According to  a Freeze / Frost Occurrence Data pdf for Virginia which I have, in Louisa County the threshold of 36F has a 50% likelihood on Oct 3; the 32 F threshold has a 50% likelihood by Oct 13 and the 28F threshold is as likely as unlikely by Oct 27. The 90% chances occur by Oct 14, Oct 28 and Nov 13 respectively. The data for spring are available here. probably the site has the fall info too, but I’m out of time to look, due to three hours without internet this afternoon.

Frosty daikon leaves. Photo Bridget Aleshire
Frosty daikon leaves.
Photo Bridget Aleshire

Help predicting frost

We keep this reminder list handy at this time of year, when trying to make our own frost forecasts:

Frost is more likely at Twin Oaks if:

  • The date is after 10/14 or before 4/30.
  • The daytime high temperature was less than 70°F (21°C).
  • The sky is clear.
  • The temperature at sunset is less than 50°F (10°C).
  • The dew point forecast is low, close to freezing. Frost is unlikely if the dew point is 43°F or more.
  • The Wunderground 3.30pm forecast low for Louisa Northside is 37°F (3°C) or less.
  • The soil is dry and cool.
  • The moon is full or new.
  • There is little or no breeze, although if temperatures are falling fast, the wind is from NW and the sky is clear, then polar air may be moving in, and we’ll get a hard freeze.
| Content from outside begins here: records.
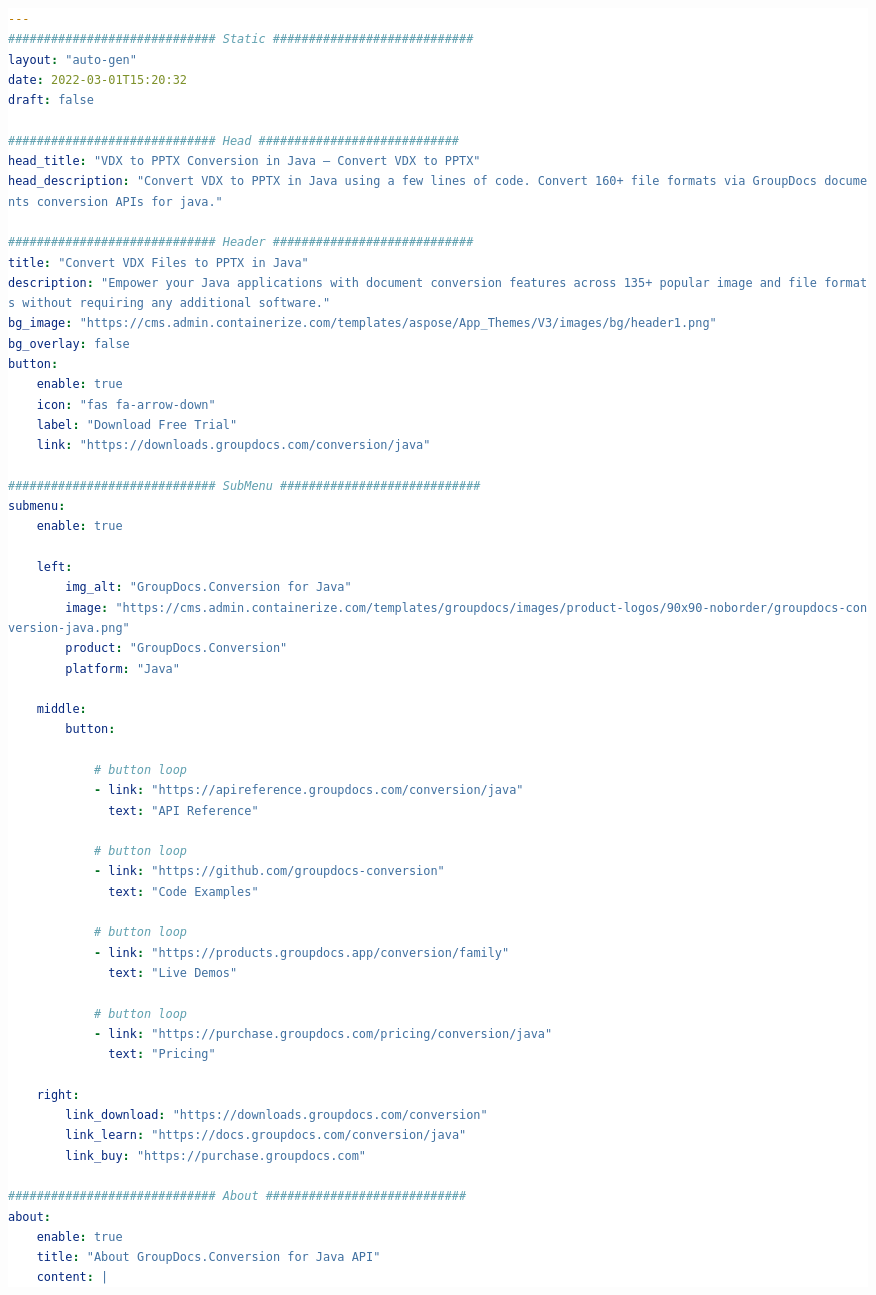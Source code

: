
 ```yaml
---
############################# Static ############################
layout: "auto-gen"
date: 2022-03-01T15:20:32
draft: false

############################# Head ############################
head_title: "VDX to PPTX Conversion in Java – Convert VDX to PPTX"
head_description: "Convert VDX to PPTX in Java using a few lines of code. Convert 160+ file formats via GroupDocs documents conversion APIs for java."

############################# Header ############################
title: "Convert VDX Files to PPTX in Java"
description: "Empower your Java applications with document conversion features across 135+ popular image and file formats without requiring any additional software."
bg_image: "https://cms.admin.containerize.com/templates/aspose/App_Themes/V3/images/bg/header1.png"
bg_overlay: false
button:
    enable: true
    icon: "fas fa-arrow-down"
    label: "Download Free Trial"
    link: "https://downloads.groupdocs.com/conversion/java"

############################# SubMenu ############################
submenu:
    enable: true

    left:
        img_alt: "GroupDocs.Conversion for Java"
        image: "https://cms.admin.containerize.com/templates/groupdocs/images/product-logos/90x90-noborder/groupdocs-conversion-java.png"
        product: "GroupDocs.Conversion"
        platform: "Java"

    middle:
        button:

            # button loop
            - link: "https://apireference.groupdocs.com/conversion/java"
              text: "API Reference"

            # button loop
            - link: "https://github.com/groupdocs-conversion"
              text: "Code Examples"

            # button loop
            - link: "https://products.groupdocs.app/conversion/family"
              text: "Live Demos"

            # button loop
            - link: "https://purchase.groupdocs.com/pricing/conversion/java"
              text: "Pricing"

    right:
        link_download: "https://downloads.groupdocs.com/conversion"
        link_learn: "https://docs.groupdocs.com/conversion/java"
        link_buy: "https://purchase.groupdocs.com"

############################# About ############################
about:
    enable: true
    title: "About GroupDocs.Conversion for Java API"
    content: |
```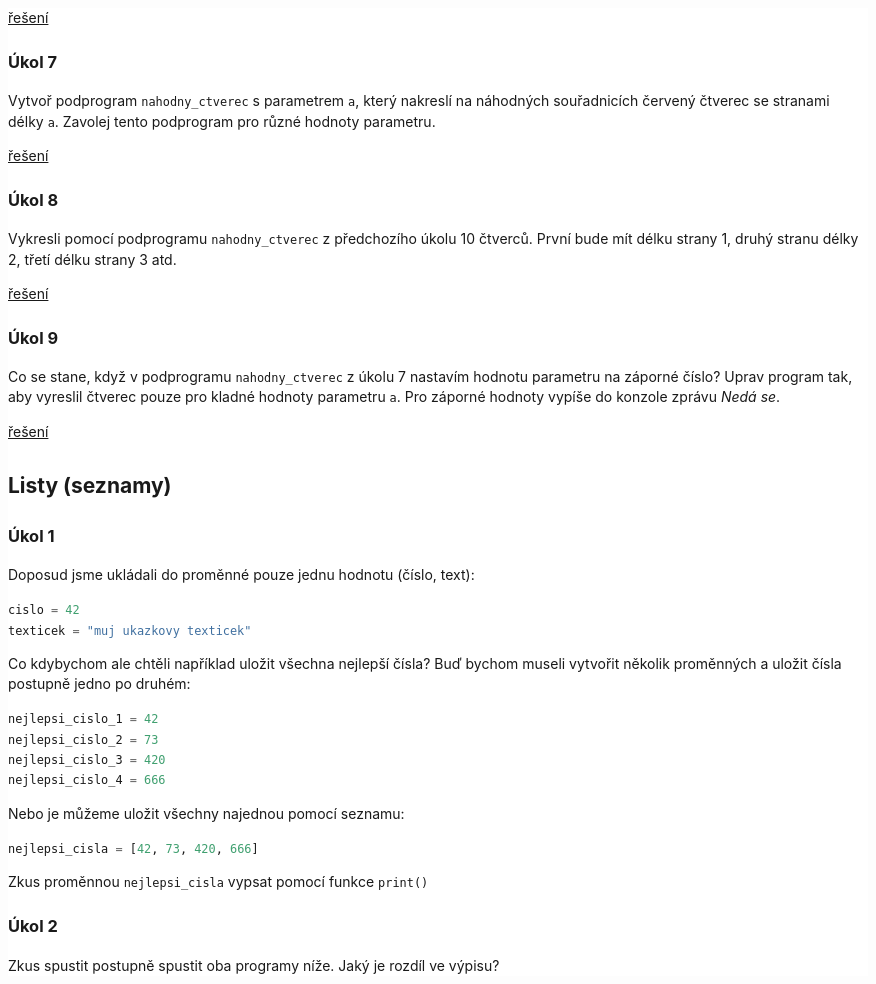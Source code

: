 [řešení](./reseni/podprogramy_s_parametrem/6_ukol.md)

### Úkol 7

Vytvoř podprogram `nahodny_ctverec` s parametrem `a`, který nakreslí na náhodných souřadnicích červený čtverec se stranami délky `a`. Zavolej tento podprogram pro různé hodnoty parametru.

[řešení](./reseni/podprogramy_s_parametrem/7_ukol.md)

### Úkol 8

Vykresli pomocí podprogramu `nahodny_ctverec` z předchozího úkolu 10 čtverců. První bude mít délku strany 1, druhý stranu délky 2, třetí délku strany 3 atd.

[řešení](./reseni/podprogramy_s_parametrem/8_ukol.md)

### Úkol 9

Co se stane, když v podprogramu `nahodny_ctverec` z úkolu 7 nastavím hodnotu parametru na záporné číslo? Uprav program tak, aby vyreslil čtverec pouze pro kladné hodnoty parametru `a`. Pro záporné hodnoty vypíše do konzole zprávu _Nedá se_.

[řešení](./reseni/podprogramy_s_parametrem/9_ukol.md)

## Listy (seznamy)

### Úkol 1

Doposud jsme ukládali do proměnné pouze jednu hodnotu (číslo, text):

```python
cislo = 42
texticek = "muj ukazkovy texticek"
```

Co kdybychom ale chtěli například uložit všechna nejlepší čísla? Buď bychom museli vytvořit několik proměnných a uložit čísla postupně jedno po druhém:

```python
nejlepsi_cislo_1 = 42
nejlepsi_cislo_2 = 73
nejlepsi_cislo_3 = 420
nejlepsi_cislo_4 = 666
```

Nebo je můžeme uložit všechny najednou pomocí seznamu:

```python
nejlepsi_cisla = [42, 73, 420, 666]
```

Zkus proměnnou `nejlepsi_cisla` vypsat pomocí funkce `print()`

### Úkol 2

Zkus spustit postupně spustit oba programy níže. Jaký je rozdíl ve výpisu?
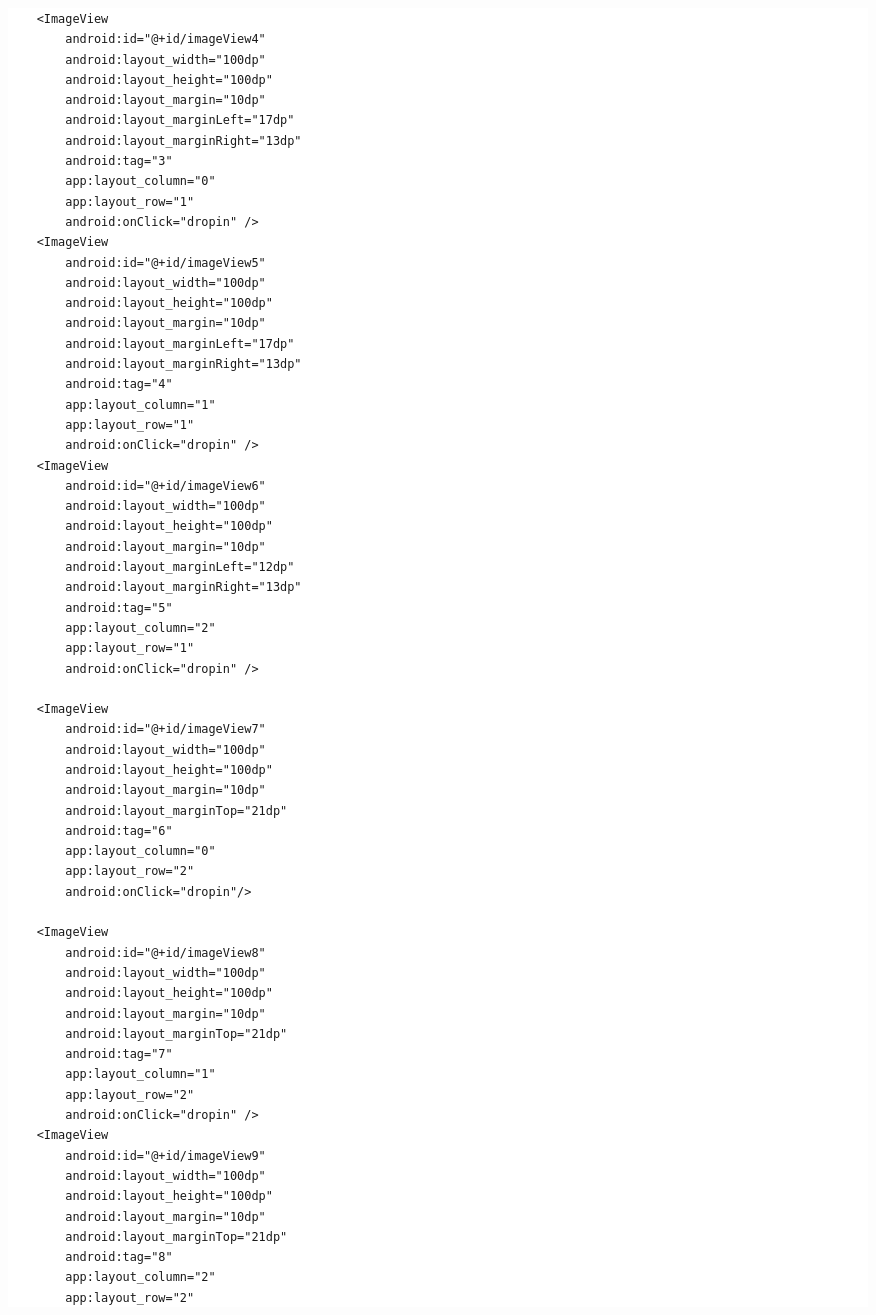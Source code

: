         <ImageView
            android:id="@+id/imageView4"
            android:layout_width="100dp"
            android:layout_height="100dp"
            android:layout_margin="10dp"
            android:layout_marginLeft="17dp"
            android:layout_marginRight="13dp"
            android:tag="3"
            app:layout_column="0"
            app:layout_row="1"
            android:onClick="dropin" />
        <ImageView
            android:id="@+id/imageView5"
            android:layout_width="100dp"
            android:layout_height="100dp"
            android:layout_margin="10dp"
            android:layout_marginLeft="17dp"
            android:layout_marginRight="13dp"
            android:tag="4"
            app:layout_column="1"
            app:layout_row="1"
            android:onClick="dropin" />
        <ImageView
            android:id="@+id/imageView6"
            android:layout_width="100dp"
            android:layout_height="100dp"
            android:layout_margin="10dp"
            android:layout_marginLeft="12dp"
            android:layout_marginRight="13dp"
            android:tag="5"
            app:layout_column="2"
            app:layout_row="1"
            android:onClick="dropin" />

        <ImageView
            android:id="@+id/imageView7"
            android:layout_width="100dp"
            android:layout_height="100dp"
            android:layout_margin="10dp"
            android:layout_marginTop="21dp"
            android:tag="6"
            app:layout_column="0"
            app:layout_row="2"
            android:onClick="dropin"/>

        <ImageView
            android:id="@+id/imageView8"
            android:layout_width="100dp"
            android:layout_height="100dp"
            android:layout_margin="10dp"
            android:layout_marginTop="21dp"
            android:tag="7"
            app:layout_column="1"
            app:layout_row="2"
            android:onClick="dropin" />
        <ImageView
            android:id="@+id/imageView9"
            android:layout_width="100dp"
            android:layout_height="100dp"
            android:layout_margin="10dp"
            android:layout_marginTop="21dp"
            android:tag="8"
            app:layout_column="2"
            app:layout_row="2"
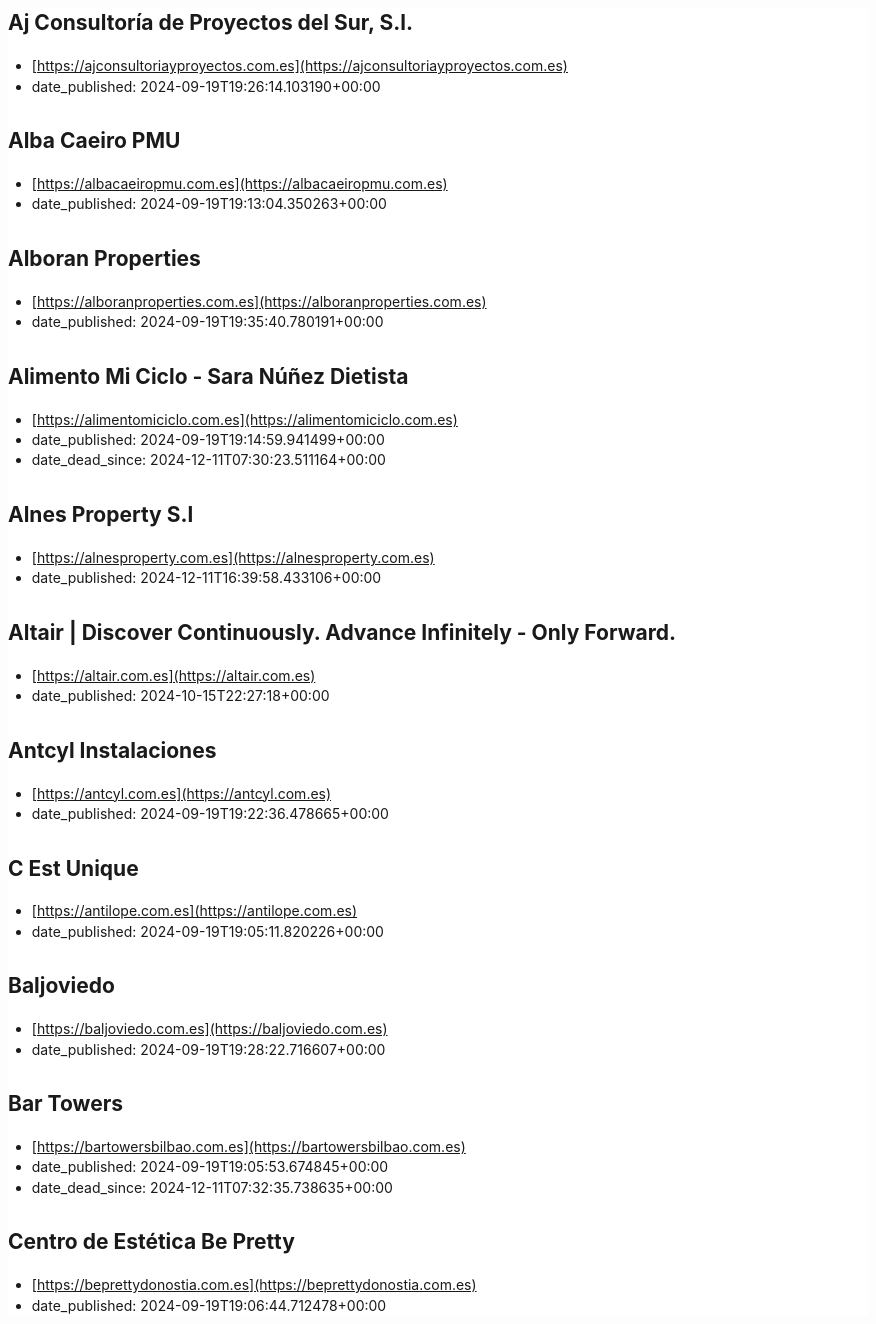  ## Aj Consultoría de Proyectos del Sur, S.l.
 - [https://ajconsultoriayproyectos.com.es](https://ajconsultoriayproyectos.com.es)
 - date_published: 2024-09-19T19:26:14.103190+00:00

 ## Alba Caeiro PMU
 - [https://albacaeiropmu.com.es](https://albacaeiropmu.com.es)
 - date_published: 2024-09-19T19:13:04.350263+00:00

 ## Alboran Properties
 - [https://alboranproperties.com.es](https://alboranproperties.com.es)
 - date_published: 2024-09-19T19:35:40.780191+00:00

 ## Alimento Mi Ciclo - Sara Núñez Dietista
 - [https://alimentomiciclo.com.es](https://alimentomiciclo.com.es)
 - date_published: 2024-09-19T19:14:59.941499+00:00
 - date_dead_since: 2024-12-11T07:30:23.511164+00:00

 ## Alnes Property S.l
 - [https://alnesproperty.com.es](https://alnesproperty.com.es)
 - date_published: 2024-12-11T16:39:58.433106+00:00

 ## Altair | Discover Continuously. Advance Infinitely - Only Forward.
 - [https://altair.com.es](https://altair.com.es)
 - date_published: 2024-10-15T22:27:18+00:00

 ## Antcyl Instalaciones
 - [https://antcyl.com.es](https://antcyl.com.es)
 - date_published: 2024-09-19T19:22:36.478665+00:00

 ## C Est Unique
 - [https://antilope.com.es](https://antilope.com.es)
 - date_published: 2024-09-19T19:05:11.820226+00:00

 ## Baljoviedo
 - [https://baljoviedo.com.es](https://baljoviedo.com.es)
 - date_published: 2024-09-19T19:28:22.716607+00:00

 ## Bar Towers
 - [https://bartowersbilbao.com.es](https://bartowersbilbao.com.es)
 - date_published: 2024-09-19T19:05:53.674845+00:00
 - date_dead_since: 2024-12-11T07:32:35.738635+00:00

 ## Centro de Estética Be Pretty
 - [https://beprettydonostia.com.es](https://beprettydonostia.com.es)
 - date_published: 2024-09-19T19:06:44.712478+00:00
We also make for ourselves a Frost Alert Card, so we can quickly know which beds we need to attend to if we decide a frost is likely. (RBs means raised beds)

Task Crop Notes
Harvest all edible Asparagus beans
Harvest all edible Eggplant
Harvest all edible Okra
Harvest all edible Tomatoes Incl green
Harvest all edible Peppers exposed to the sky
Harvest all edible West Indian gherkins
Harvest all edible Pickling cucumbers
Harvest all edible Corn
Harvest all edible Beans #4, 5 Uncover once mild again
Thick row cover Beans #5,6 Ditto
Thick row cover Squash Spring hoops or none. Ditto
Thick row cover Slicing Cucumbers Spring hoops or none. Ditto
Thick row cover Celery
Thick row cover Last Lettuce bed Double hoops – leave covered
Set sprinklers Slicer tomatoes Overnight from before 32F till after sun shines on plants
Set sprinklers Romas and peppers Ditto
Set sprinklers Other vulnerable RBs Ditto

FrostProtectionFundamentalsPracticeandEconomicsFAO.pdf

is a 126 page book which includes explanations of freezes and frosts (both radiation frosts and advection frosts), and a chapter on recommended methods of frost protection for food crops. probably none of us will need the information on wind machines and helicopters (maybe little drones work for small scale growers?). The publication includes frost forecasting and frost damage physiology (for growers not in a panic about immediate frosts, who want to understand what the plants are going through).